NMT introduces additional overhead and is not recommended for use in production environments.
The following is an example of the memory metrics obtained from NMT:
jcmd 7 VM.native_memory
Native Memory Tracking:
Total: reserved=5948141KB, committed=4674781KB
- Java Heap (reserved=4194304KB, committed=4194304KB)
(mmap: reserved=4194304KB, committed=4194304KB)
- Class (reserved=1139893KB, committed=104885KB)
(classes #21183)
( instance classes #20113, array classes #1070)
(malloc=5301KB #81169)
(mmap: reserved=1134592KB, committed=99584KB)
( Metadata: )
( reserved=86016KB, committed=84992KB)
( used=80663KB)
( free=4329KB)
( waste=0KB =0.00%)
( Class space:)
( reserved=1048576KB, committed=14592KB)
( used=12806KB)
( free=1786KB)
( waste=0KB =0.00%)
- Thread (reserved=228211KB, committed=36879KB)
(thread #221)
(stack: reserved=227148KB, committed=35816KB)
(malloc=803KB #1327)
(arena=260KB #443)
- Code (reserved=49597KB, committed=2577KB)
(malloc=61KB #800)
(mmap: reserved=49536KB, committed=2516KB)
- GC (reserved=206786KB, committed=206786KB)
(malloc=18094KB #16888)
(mmap: reserved=188692KB, committed=188692KB)
- Compiler (reserved=1KB, committed=1KB)
(malloc=1KB #20)
- Internal (reserved=45418KB, committed=45418KB)
(malloc=45386KB #30497)
(mmap: reserved=32KB, committed=32KB)
- Other (reserved=30498KB, committed=30498KB)
(malloc=30498KB #234)
- Symbol (reserved=19265KB, committed=19265KB)
(malloc=16796KB #212667)
(arena=2469KB #1)
- Native Memory Tracking (reserved=5602KB, committed=5602KB)
(malloc=55KB #747)
(tracking overhead=5546KB)
- Shared class space (reserved=10836KB, committed=10836KB)
(mmap: reserved=10836KB, committed=10836KB)
- Arena Chunk (reserved=169KB, committed=169KB)
(malloc=169KB)
- Tracing (reserved=16642KB, committed=16642KB)
(malloc=16642KB #2270)
- Logging (reserved=7KB, committed=7KB)
(malloc=7KB #267)
- Arguments (reserved=19KB, committed=19KB)
(malloc=19KB #514)
- Module (reserved=463KB, committed=463KB)
(malloc=463KB #3527)
- Synchronizer (reserved=423KB, committed=423KB)
(malloc=423KB #3525)
- Safepoint (reserved=8KB, committed=8KB)
(mmap: reserved=8KB, committed=8KB)The output shows that the JVM internally allocates memory for various specific purposes, such as the Java Heap and Class areas, but also for many other internal uses.

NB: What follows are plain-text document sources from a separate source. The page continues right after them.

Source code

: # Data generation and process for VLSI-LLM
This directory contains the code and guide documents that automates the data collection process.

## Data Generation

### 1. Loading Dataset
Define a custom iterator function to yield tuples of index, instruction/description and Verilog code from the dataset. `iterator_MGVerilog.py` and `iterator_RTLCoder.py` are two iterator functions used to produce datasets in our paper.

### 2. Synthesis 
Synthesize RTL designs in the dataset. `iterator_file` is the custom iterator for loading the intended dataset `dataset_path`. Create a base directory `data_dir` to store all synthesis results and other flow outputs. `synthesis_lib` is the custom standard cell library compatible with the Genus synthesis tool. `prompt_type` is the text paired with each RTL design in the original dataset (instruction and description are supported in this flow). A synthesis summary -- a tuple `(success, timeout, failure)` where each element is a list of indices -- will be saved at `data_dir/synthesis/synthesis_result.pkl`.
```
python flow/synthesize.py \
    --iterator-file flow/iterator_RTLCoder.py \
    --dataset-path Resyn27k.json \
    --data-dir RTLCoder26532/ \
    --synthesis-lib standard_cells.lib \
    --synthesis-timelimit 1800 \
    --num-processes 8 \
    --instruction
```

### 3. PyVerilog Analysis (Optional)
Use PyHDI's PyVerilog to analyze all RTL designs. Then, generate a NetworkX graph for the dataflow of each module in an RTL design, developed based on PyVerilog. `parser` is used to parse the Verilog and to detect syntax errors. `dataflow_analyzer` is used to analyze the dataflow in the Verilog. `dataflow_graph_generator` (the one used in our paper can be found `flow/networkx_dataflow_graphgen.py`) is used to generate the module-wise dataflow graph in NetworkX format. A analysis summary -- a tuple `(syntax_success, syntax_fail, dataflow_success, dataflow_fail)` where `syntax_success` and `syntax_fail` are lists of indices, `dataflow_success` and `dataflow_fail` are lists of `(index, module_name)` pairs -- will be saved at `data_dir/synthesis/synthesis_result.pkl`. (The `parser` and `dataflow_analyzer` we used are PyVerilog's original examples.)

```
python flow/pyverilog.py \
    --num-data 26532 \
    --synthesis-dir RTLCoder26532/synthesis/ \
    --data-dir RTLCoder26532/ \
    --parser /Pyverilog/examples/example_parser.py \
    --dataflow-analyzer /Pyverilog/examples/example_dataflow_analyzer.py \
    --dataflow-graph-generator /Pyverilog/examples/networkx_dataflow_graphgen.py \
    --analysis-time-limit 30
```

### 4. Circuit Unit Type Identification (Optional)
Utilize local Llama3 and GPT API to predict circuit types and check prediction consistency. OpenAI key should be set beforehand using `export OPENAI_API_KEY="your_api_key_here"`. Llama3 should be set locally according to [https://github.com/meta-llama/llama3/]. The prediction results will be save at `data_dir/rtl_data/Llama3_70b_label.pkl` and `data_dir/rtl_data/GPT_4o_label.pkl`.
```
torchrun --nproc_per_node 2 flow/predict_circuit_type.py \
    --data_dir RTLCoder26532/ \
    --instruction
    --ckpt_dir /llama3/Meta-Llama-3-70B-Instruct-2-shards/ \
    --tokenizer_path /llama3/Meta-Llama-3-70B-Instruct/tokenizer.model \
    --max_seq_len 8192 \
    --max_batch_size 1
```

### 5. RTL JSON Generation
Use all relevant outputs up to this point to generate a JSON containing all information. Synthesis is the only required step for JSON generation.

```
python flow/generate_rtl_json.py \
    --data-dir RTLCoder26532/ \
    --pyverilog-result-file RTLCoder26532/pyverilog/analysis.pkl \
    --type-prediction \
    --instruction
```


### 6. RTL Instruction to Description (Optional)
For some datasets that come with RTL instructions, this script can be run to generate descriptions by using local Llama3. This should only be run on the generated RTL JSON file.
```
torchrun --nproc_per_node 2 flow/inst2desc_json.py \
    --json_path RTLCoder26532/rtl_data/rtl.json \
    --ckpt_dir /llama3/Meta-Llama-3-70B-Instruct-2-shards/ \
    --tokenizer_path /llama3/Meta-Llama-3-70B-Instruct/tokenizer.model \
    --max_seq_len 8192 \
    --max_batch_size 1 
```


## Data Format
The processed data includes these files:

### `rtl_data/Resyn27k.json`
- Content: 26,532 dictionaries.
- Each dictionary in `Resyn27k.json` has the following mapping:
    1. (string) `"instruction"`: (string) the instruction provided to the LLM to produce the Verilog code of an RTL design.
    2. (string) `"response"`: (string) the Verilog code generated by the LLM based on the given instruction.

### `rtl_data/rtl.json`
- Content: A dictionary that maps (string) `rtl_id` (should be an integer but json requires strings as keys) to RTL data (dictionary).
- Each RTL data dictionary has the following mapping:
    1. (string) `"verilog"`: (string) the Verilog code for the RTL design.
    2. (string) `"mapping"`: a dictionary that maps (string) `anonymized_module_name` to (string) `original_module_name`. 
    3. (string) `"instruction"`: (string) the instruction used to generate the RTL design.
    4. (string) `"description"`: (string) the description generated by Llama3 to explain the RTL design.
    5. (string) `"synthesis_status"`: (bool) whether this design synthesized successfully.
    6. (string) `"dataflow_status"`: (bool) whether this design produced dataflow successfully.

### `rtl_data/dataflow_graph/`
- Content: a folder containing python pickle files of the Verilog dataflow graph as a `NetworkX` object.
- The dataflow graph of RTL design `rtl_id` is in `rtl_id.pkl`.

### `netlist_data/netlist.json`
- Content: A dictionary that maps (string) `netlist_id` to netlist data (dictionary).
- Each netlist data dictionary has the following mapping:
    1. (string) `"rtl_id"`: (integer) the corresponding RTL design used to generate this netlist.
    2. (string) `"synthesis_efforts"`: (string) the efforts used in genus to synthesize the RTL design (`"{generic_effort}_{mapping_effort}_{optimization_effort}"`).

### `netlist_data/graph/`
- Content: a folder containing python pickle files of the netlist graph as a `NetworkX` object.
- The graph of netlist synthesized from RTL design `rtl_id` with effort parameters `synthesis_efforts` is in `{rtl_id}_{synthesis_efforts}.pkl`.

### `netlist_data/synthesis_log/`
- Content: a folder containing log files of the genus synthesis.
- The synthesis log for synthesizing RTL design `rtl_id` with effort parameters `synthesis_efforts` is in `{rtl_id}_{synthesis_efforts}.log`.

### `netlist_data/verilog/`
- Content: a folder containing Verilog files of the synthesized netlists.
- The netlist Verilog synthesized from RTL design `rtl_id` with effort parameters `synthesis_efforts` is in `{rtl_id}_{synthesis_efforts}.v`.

Furthermore, JMX does not report memory used by threads. Because a Java application can have tens of thousands of threads, this untracked memory can be significant.
For details on how memory types are defined within HotSpot, see the official documentation.
Reserved and Committed metrics
The NMT output introduces two concepts: Reserved and Committed. However, neither Reserved nor Committed can be directly mapped to the used physical memory (Used).
The following figure shows the mapping relationship between virtual addresses (Reserved and Committed) and physical memory. The Committed value is typically greater than the Used value (physical memory in use), which is roughly equivalent to the JVM process's RSS.
Summary
Metrics collected by common Java application monitoring tools are primarily exposed through JMX. For memory statistics, JMX exposes several trackable memory pools within the JVM. The sum of these pools does not map directly to the RSS of the JVM process.
NMT exposes details about the internal memory usage of the JVM. However, its primary metrics are Reserved and Committed, not the actual physical memory used (RSS). As a result, the total Committed memory reported by NMT is typically slightly larger than the process's RSS.
NMT cannot track memory allocated outside of the JVM. If a Java program makes native allocations, for example, through malloc, NMT does not report this usage. Therefore, it is normal to see an RSS value larger than the total memory reported by NMT.
If there is a large discrepancy between the Committed memory reported by NMT and the process RSS, it may indicate a memory leak.
You can use other NMT features to investigate further:
Use NMT's baseline and diff features to identify which internal JVM area is causing the issue.
Use NMT in combination with
pmapto investigate memory issues outside the JVM.